Baby girl. He had not called me that since Mom died.
"There has to be another way," I whispered.
"There is not." He knelt in front of me, something I had never seen my father do. "Albert is the most dangerous man I know besides myself. If anyone can keep you safe, it is him. Please, Eva. Trust me on this."
I wanted to hate him. Wanted to scream and rage and blame him for everything.
Instead, I just felt tired.
"Fine," I said. "I will do it. I will marry him. But after you are gone, after the alliance is secure, I want my freedom back. That is the deal."
Marcus looked at Albert. "You hear that, Ghost? One year. Then you let her go if she wants."
Albert's hand came down on my shoulder, possessive and firm. "We will discuss it when the time comes."
"That was not a negotiation," I said, turning to glare at him.
"Neither was this marriage." His gray eyes held mine. "We survive first. Everything else is secondary."
Before I could respond, the door burst open. Jacks stood there, breathing hard.

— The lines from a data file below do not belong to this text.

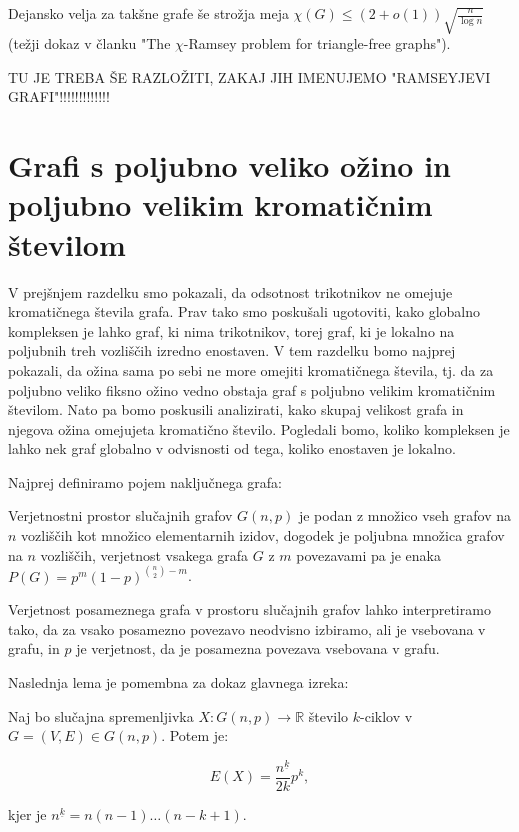 \documentclass[mat1, tisk]{fmfdelo}
\begin{document}
Dejansko velja za takšne grafe še strožja meja $\chi(G) \leq (2 + o(1))\sqrt{\frac{n}{\log{n}}}$ (težji dokaz v članku "The $\chi$-Ramsey problem for triangle-free graphs").

TU JE TREBA ŠE RAZLOŽITI, ZAKAJ JIH IMENUJEMO "RAMSEYJEVI GRAFI"!!!!!!!!!!!!!

\section{Grafi s poljubno veliko ožino in poljubno velikim kromatičnim številom}
V prejšnjem razdelku smo pokazali, da odsotnost trikotnikov ne omejuje kromatičnega števila grafa. Prav tako smo poskušali ugotoviti, kako globalno kompleksen je lahko graf, ki nima trikotnikov, torej graf,
ki je lokalno na poljubnih treh vozliščih izredno enostaven. V tem razdelku bomo najprej pokazali, da ožina sama po sebi ne more omejiti kromatičnega števila, tj. da za poljubno veliko fiksno ožino vedno obstaja
graf s poljubno velikim kromatičnim številom. Nato pa bomo poskusili analizirati, kako skupaj velikost grafa in njegova ožina omejujeta kromatično število. Pogledali bomo, koliko kompleksen je lahko nek graf globalno 
v odvisnosti od tega, koliko enostaven je lokalno.

Najprej definiramo pojem naključnega grafa:

    \begin{definicija}
        Verjetnostni prostor slučajnih grafov $G(n, p)$ je podan z množico vseh grafov na $n$ vozliščih kot množico elementarnih izidov, dogodek je poljubna množica grafov na $n$ vozliščih, verjetnost vsakega grafa $G$
        z $m$ povezavami pa je enaka $P(G) = p^m(1 - p)^{\binom{n}{2}-m}$.
    \end{definicija}

    \begin{opomba}
        Verjetnost posameznega grafa v prostoru slučajnih grafov lahko interpretiramo tako, da za vsako posamezno povezavo neodvisno izbiramo, ali je vsebovana v grafu, in $p$ je verjetnost, da je posamezna povezava vsebovana v grafu.
    \end{opomba}

Naslednja lema je pomembna za dokaz glavnega izreka:

    \begin{lema}
        Naj bo slučajna spremenljivka $X : G(n, p) \to \mathbb{R}$ število $k$-ciklov v $G = (V, E) \in G(n, p)$. Potem je:

        $$E(X) = \frac{n^{\underline{k}}}{2k}p^k,$$

        kjer je $n^{\underline{k}} = n(n-1)\ldots(n-k+1)$.
    \end{lema}
\end{document}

"We have got a bigger problem. Derek just showed up demanding to see you, Knox. Says he has information about who is trying to kill Eva."
Albert's whole body went rigid. "My brother is here?"
"Yeah, and he brought half the damn club with him." Jacks looked worried. "Says he will only talk to you and Eva together. Some kind of peace offering."
Knox stood. "This could be a trap."
"Of course it is a trap," Albert said. "Derek hates that I made VP. He has been gunning for my position for years."
"Then why would he help?" I asked.
"Because Derek never does anything unless it benefits him." Albert's hand tightened on my shoulder. "But we need information, and he knows something."
Marcus checked his gun. "Then we meet him. Together. Both clubs present so nobody tries anything stupid."
We moved as a group toward the main hall, Vipers and Reapers forming a protective circle around me. Through the crowd, I saw him—Derek Morrison. He looked like a younger, crueler version of Albert. Same build, same dark hair, but where Albert's eyes were cold calculation, Derek's held something wild and unstable.
He smiled when he saw me, and every instinct screamed danger.
"There she is," Derek said, voice carrying across the room. "The princess who is going to save us all."
"What do you want, Derek?" Albert's voice was pure ice.
"I want to help, brother. Someone is trying to kill your bride, and I know who."
"Talk," Knox ordered.
Derek pulled out his phone, showed us a photo. A meeting between someone I did not recognize and—my blood went cold.
"No," I whispered.
Because the person in the photo, the one planning my murder, was wearing a Crimson Reapers cut.
One of my father's own men was the traitor.